◆ **What is required**: Find the line in the entries below that contains "Categorías | ✅". Repeat it exactly, and every line after it through the line that contains "### 🔐 Implementación Técnica".

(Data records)
※
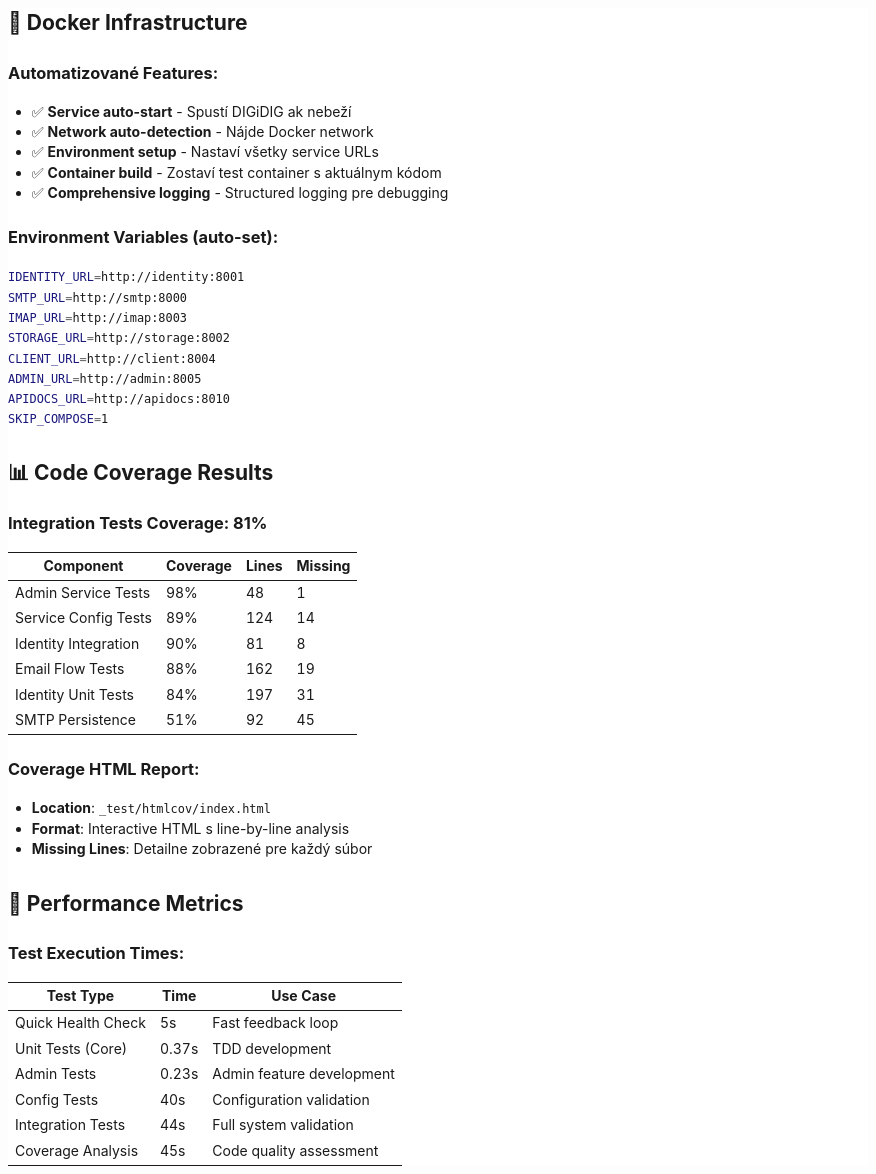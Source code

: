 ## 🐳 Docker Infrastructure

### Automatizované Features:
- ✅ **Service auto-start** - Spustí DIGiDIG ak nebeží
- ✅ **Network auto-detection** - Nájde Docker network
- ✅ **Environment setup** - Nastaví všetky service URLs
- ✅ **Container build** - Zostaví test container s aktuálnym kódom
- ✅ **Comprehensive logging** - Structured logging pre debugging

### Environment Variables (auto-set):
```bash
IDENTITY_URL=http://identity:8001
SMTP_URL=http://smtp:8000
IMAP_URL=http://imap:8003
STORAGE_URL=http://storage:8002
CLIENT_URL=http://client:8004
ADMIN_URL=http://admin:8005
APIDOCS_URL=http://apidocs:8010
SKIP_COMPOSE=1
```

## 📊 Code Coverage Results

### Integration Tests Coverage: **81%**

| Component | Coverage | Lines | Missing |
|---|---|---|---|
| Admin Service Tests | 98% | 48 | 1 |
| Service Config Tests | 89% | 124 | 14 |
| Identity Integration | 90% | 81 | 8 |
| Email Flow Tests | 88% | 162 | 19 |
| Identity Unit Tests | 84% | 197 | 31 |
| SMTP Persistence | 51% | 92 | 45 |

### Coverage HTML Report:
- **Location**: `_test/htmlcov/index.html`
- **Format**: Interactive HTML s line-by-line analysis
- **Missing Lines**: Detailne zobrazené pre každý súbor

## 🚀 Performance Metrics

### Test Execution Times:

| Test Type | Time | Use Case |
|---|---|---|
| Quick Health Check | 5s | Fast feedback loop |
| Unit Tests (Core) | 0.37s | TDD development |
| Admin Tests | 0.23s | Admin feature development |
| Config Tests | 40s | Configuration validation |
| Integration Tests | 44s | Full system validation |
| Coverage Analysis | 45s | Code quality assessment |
※
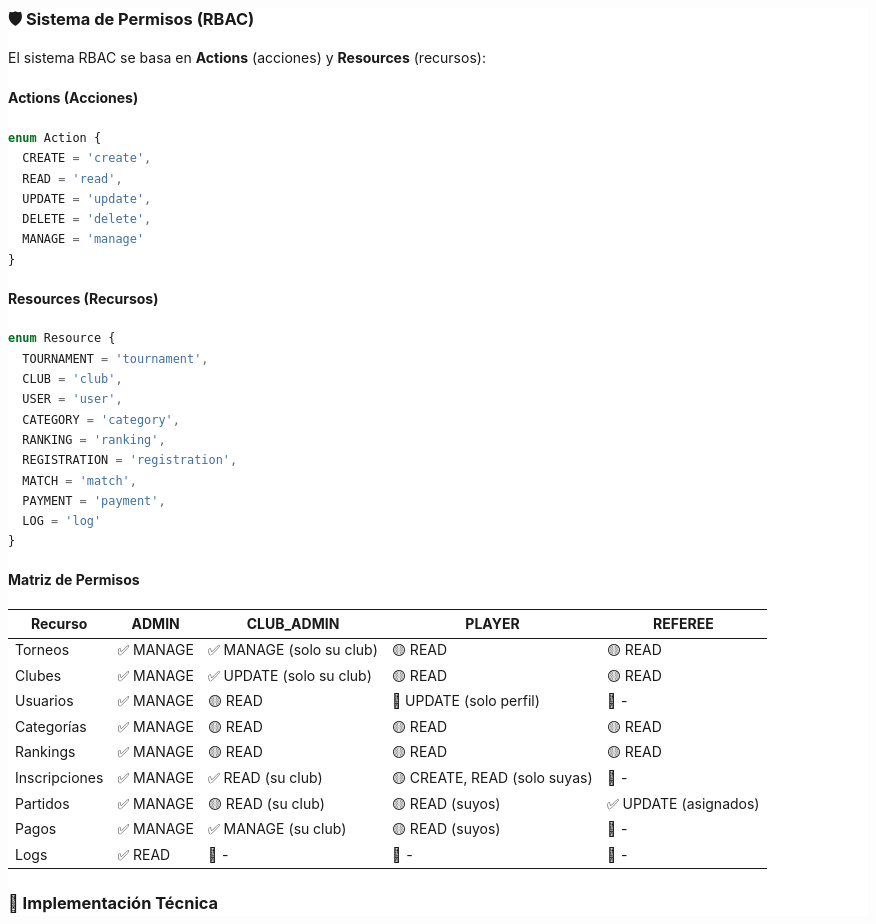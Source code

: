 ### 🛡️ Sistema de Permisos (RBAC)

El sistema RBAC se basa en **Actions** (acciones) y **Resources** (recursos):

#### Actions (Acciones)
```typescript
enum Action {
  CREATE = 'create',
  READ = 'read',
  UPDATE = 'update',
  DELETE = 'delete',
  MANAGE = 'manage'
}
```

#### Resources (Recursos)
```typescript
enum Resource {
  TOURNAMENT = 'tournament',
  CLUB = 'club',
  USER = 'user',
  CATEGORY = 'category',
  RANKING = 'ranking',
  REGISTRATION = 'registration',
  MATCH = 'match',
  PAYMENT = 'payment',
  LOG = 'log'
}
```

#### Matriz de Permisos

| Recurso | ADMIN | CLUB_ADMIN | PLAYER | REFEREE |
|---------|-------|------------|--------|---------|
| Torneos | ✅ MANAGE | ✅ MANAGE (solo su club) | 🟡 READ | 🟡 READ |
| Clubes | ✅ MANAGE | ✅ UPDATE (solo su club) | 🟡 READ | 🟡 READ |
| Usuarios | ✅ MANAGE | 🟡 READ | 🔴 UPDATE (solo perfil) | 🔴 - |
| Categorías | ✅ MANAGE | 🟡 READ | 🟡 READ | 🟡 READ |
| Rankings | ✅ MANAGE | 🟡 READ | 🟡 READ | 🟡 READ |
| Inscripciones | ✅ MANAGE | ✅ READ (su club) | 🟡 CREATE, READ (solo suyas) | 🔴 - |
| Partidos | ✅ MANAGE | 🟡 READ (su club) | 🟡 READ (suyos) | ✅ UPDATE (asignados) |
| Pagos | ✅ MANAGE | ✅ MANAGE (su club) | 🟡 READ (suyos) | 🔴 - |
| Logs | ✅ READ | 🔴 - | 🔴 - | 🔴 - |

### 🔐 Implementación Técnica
※
◆ **Response to the exercise**:
| Categorías | ✅ MANAGE | 🟡 READ | 🟡 READ | 🟡 READ |
| Rankings | ✅ MANAGE | 🟡 READ | 🟡 READ | 🟡 READ |
| Inscripciones | ✅ MANAGE | ✅ READ (su club) | 🟡 CREATE, READ (solo suyas) | 🔴 - |
| Partidos | ✅ MANAGE | 🟡 READ (su club) | 🟡 READ (suyos) | ✅ UPDATE (asignados) |
| Pagos | ✅ MANAGE | ✅ MANAGE (su club) | 🟡 READ (suyos) | 🔴 - |
| Logs | ✅ READ | 🔴 - | 🔴 - | 🔴 - |

### 🔐 Implementación Técnica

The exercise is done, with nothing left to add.